One of the key reasons for independent retailers’ success is their intimate understanding of local consumers, which gives them a competitive advantage over their modern trade counterparts. These informal retailers can respond quickly to consumers’ immediate basket needs and adapt their product offerings to meet demand.
Furthermore, NIQ SA emphasises that by embracing route-to-market strategies, independent retailers have capitalised on manufacturers’ pursuit of profitability. This optimisation has resulted in significant cost savings for independents by streamlining their supply chain.

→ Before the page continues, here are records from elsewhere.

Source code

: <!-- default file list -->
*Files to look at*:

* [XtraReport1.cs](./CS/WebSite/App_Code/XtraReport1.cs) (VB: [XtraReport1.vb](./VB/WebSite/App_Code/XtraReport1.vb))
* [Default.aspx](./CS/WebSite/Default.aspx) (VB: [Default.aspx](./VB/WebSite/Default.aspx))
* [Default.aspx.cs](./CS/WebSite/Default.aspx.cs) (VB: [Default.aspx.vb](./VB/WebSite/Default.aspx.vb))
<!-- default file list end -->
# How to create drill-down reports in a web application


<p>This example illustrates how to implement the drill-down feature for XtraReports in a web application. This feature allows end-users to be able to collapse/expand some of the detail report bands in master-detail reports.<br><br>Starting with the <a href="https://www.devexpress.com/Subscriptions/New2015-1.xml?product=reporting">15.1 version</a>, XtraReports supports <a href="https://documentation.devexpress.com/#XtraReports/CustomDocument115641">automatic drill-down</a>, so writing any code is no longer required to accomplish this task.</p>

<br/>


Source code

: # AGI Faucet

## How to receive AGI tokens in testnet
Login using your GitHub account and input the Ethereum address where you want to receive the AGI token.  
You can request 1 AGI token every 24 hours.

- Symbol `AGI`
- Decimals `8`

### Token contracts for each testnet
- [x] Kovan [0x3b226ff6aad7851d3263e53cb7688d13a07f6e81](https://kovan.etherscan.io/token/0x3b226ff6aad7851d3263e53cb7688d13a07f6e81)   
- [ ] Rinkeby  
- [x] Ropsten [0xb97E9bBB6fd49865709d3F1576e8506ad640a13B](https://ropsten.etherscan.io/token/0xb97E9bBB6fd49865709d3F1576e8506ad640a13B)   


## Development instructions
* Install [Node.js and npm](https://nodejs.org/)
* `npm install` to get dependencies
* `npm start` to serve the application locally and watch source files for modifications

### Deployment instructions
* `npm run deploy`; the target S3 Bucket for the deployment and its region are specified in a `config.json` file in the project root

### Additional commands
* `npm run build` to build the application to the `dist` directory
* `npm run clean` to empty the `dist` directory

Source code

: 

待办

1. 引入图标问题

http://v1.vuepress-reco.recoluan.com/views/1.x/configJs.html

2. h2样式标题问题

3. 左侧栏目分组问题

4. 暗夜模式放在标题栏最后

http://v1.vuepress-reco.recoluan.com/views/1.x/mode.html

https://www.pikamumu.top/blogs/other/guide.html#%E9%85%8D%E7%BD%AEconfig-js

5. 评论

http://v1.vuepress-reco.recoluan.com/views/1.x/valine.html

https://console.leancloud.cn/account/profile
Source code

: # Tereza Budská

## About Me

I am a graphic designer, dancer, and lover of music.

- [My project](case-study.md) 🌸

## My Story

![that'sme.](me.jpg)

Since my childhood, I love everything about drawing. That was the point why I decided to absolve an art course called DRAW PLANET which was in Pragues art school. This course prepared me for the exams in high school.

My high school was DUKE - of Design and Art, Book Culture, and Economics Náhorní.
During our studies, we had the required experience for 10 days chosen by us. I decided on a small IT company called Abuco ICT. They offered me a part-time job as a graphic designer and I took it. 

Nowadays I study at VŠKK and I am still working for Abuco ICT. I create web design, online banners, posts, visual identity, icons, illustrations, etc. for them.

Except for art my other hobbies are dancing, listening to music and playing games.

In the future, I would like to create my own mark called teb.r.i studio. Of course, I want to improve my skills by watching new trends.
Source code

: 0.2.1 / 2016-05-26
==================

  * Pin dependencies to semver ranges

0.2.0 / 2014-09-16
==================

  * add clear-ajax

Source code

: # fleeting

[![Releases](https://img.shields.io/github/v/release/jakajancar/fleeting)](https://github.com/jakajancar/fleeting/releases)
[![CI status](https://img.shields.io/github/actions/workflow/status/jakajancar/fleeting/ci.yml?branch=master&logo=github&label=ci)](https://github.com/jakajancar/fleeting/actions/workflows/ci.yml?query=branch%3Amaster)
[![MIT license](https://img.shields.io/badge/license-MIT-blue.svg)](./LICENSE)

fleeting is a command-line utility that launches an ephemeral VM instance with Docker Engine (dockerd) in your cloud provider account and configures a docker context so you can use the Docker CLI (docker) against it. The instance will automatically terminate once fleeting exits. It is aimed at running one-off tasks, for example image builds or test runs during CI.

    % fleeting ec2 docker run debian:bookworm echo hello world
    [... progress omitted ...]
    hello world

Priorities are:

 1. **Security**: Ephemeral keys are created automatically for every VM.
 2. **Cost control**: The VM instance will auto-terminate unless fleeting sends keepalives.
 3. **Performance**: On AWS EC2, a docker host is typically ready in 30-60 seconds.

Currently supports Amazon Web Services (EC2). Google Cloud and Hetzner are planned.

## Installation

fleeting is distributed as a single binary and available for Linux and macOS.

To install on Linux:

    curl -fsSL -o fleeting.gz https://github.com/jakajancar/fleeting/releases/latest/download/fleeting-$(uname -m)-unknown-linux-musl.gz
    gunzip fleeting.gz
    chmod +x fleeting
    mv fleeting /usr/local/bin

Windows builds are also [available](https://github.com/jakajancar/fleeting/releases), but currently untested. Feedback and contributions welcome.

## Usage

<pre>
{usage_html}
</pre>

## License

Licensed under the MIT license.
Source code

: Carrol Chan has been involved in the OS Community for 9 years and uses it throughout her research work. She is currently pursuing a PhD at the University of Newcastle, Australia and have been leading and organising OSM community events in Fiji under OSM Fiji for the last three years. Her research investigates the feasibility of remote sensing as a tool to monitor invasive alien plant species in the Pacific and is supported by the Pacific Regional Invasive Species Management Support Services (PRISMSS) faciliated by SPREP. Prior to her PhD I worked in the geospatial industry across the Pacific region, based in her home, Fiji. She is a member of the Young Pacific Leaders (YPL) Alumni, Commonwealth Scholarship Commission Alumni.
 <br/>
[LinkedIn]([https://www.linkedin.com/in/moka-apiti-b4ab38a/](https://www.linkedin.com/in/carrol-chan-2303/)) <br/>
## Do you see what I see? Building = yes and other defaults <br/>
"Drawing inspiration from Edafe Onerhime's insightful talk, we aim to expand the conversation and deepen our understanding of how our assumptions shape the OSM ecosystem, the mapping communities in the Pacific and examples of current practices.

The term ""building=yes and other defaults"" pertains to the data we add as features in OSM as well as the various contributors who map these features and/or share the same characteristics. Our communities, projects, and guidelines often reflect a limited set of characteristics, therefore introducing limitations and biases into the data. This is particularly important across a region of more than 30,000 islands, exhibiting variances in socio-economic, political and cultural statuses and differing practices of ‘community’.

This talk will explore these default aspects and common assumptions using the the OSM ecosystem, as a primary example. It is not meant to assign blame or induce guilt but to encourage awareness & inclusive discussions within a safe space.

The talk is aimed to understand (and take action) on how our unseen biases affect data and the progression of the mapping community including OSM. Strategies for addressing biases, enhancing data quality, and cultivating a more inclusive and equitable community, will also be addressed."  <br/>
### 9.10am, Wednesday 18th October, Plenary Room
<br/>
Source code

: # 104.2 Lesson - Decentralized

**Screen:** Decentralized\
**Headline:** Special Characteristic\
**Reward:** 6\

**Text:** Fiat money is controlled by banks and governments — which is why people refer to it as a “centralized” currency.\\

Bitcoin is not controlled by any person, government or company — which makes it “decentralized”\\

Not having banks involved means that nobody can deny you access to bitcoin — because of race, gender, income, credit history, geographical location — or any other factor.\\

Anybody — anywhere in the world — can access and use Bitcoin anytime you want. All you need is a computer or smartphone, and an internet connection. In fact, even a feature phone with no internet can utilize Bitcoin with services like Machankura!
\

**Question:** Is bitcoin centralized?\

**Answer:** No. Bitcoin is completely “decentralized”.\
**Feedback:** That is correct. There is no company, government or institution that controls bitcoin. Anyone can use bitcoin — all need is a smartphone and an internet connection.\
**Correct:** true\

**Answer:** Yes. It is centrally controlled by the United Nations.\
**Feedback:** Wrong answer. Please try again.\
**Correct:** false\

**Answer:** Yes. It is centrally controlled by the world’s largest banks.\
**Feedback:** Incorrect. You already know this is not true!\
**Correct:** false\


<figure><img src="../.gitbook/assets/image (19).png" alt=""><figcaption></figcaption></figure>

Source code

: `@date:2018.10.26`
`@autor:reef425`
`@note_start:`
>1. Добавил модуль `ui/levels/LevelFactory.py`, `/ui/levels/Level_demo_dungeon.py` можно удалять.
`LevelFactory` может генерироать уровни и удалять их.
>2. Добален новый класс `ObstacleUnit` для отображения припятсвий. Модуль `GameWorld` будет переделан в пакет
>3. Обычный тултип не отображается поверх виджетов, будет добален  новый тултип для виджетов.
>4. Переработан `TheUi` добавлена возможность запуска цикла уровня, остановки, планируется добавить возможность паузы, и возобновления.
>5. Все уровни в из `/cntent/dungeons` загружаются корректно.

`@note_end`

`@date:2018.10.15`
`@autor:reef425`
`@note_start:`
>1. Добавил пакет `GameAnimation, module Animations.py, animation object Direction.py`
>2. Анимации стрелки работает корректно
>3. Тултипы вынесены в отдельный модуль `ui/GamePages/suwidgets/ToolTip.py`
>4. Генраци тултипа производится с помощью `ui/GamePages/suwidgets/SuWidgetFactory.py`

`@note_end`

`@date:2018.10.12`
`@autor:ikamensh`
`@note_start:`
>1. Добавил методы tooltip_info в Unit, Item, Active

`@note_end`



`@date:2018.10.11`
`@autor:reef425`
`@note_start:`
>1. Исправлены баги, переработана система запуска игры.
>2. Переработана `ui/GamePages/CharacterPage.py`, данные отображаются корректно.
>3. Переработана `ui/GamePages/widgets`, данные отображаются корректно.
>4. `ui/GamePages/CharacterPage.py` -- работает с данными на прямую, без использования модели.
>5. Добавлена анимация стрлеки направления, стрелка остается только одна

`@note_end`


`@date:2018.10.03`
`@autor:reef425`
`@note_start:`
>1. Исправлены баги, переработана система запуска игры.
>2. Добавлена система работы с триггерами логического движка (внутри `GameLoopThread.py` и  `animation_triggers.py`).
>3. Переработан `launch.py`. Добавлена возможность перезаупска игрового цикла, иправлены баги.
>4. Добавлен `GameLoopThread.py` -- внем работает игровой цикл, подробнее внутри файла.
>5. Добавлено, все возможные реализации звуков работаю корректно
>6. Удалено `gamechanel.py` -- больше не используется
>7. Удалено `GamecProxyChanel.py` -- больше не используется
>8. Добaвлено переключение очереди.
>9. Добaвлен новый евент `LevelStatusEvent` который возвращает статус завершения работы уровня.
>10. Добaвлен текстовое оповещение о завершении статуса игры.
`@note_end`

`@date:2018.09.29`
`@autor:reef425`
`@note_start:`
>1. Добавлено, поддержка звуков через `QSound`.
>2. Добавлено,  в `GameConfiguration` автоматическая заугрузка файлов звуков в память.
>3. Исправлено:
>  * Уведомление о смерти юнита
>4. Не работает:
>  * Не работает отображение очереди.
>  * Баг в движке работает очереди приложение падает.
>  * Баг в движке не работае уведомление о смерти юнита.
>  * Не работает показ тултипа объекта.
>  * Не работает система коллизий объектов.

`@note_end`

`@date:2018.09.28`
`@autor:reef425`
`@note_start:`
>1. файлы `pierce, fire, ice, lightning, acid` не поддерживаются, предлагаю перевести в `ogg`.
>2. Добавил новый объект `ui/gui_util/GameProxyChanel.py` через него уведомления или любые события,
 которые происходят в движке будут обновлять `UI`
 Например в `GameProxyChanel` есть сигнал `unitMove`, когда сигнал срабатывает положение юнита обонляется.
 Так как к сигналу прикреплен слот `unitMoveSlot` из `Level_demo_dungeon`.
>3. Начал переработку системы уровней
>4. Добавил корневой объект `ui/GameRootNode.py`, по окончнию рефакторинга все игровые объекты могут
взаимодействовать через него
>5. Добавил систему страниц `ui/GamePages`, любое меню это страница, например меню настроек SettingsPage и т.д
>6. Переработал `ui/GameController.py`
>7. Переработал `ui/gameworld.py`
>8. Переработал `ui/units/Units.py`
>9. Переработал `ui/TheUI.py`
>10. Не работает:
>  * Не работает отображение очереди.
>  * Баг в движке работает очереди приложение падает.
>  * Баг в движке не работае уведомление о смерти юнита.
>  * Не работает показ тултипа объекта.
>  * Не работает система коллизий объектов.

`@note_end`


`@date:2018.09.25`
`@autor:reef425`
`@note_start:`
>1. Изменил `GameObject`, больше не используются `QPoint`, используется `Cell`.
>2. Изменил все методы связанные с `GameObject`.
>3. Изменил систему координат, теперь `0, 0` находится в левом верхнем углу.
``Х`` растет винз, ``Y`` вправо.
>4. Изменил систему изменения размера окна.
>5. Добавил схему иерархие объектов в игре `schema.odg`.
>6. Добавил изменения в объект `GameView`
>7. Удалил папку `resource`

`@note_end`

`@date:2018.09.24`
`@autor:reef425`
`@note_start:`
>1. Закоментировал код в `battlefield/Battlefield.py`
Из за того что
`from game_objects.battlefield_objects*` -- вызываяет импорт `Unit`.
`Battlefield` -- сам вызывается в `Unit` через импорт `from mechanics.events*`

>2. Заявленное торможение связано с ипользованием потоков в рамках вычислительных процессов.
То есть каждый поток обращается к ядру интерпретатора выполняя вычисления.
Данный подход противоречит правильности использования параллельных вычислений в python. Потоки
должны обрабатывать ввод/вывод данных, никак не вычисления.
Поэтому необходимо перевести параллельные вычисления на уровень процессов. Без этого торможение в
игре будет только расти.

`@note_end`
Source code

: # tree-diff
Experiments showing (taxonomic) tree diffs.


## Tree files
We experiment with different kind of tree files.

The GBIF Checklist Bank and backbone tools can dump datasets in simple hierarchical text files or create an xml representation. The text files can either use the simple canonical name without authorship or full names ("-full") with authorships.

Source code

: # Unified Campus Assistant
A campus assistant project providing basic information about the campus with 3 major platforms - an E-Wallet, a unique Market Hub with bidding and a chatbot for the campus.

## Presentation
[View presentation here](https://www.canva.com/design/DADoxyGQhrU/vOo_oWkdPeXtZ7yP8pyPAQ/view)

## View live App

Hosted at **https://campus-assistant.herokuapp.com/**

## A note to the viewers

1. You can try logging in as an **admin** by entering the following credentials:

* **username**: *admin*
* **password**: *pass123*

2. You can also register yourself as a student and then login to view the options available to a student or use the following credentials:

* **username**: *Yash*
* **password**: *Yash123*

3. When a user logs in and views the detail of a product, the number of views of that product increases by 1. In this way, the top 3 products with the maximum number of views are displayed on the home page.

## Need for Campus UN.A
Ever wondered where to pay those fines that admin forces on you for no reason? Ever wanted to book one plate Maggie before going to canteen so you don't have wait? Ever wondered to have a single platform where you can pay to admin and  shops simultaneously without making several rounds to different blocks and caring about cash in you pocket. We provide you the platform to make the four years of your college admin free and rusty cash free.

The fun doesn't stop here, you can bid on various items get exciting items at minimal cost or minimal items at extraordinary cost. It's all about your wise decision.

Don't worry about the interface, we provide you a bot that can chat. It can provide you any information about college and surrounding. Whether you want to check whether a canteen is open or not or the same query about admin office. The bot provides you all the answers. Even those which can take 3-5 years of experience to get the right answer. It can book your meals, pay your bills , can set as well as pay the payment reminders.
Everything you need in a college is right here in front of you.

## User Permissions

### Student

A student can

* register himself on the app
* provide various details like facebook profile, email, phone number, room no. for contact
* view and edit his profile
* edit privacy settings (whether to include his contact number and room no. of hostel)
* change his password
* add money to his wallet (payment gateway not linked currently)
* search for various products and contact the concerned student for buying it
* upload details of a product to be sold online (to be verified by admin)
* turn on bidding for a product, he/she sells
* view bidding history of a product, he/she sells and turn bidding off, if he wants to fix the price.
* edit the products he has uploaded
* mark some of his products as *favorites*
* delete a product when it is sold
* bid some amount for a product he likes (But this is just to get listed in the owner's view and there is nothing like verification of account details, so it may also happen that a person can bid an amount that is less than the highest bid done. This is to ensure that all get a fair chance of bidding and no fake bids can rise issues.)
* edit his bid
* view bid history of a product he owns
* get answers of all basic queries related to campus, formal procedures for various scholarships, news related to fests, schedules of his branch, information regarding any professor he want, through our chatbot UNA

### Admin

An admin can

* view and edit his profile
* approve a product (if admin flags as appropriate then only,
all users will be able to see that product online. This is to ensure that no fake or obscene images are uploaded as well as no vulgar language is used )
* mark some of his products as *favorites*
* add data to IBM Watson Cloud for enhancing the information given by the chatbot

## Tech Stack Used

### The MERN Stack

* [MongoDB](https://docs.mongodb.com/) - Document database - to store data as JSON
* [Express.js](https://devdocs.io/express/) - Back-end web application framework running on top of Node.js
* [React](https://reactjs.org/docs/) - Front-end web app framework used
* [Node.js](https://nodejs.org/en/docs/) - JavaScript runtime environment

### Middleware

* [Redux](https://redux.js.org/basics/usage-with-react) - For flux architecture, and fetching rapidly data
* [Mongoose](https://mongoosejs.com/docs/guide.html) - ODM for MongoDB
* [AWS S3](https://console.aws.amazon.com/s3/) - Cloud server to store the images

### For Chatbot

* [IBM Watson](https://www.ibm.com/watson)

Modern trade retailers, on the other hand, face difficulties competing for consumer spending due to rising operational costs caused by unprecedented load shedding. This barrier makes it difficult for them to compete with independent retailers who can offer lower prices. According to NIQ SA, over half of the top 200 food and beverage items became more affordable in the traditional trade sector during the fourth quarter of 2022.
Even during major promotional events such as Black Friday and December 2022, prices in both modern and traditional trade have converged, with the latter consistently offering lower prices even when no promotions are in place. This pricing trend demonstrates traditional trade outlets’ inherent agility, allowing them to quickly adapt to consumer demands by adjusting their stock based on consumer preferences. The importance of this consumer-centric approach is emphasised by reth Paterson, who states, “This responsiveness to consumers’ needs has become a key factor driving its growth.”
Recent developments, such as JSE-listed food manufacturer Tiger Brands’ strategy aimed at the informal retail sector, demonstrate the growing recognition of this sector’s potential. NIQ SA believes that manufacturers must continue to engage with the thriving informal sector in order to understand consumers’ basket needs and devise appropriate solutions in order to maintain their industry relevance.
Paterson emphasises the importance of brands strategically focusing on traditional trade sectors in order to remain competitive and ensure long-term growth. As this trend gains traction, businesses that align with consumer needs while leveraging the agility of traditional trade outlets will thrive in this changing market landscape.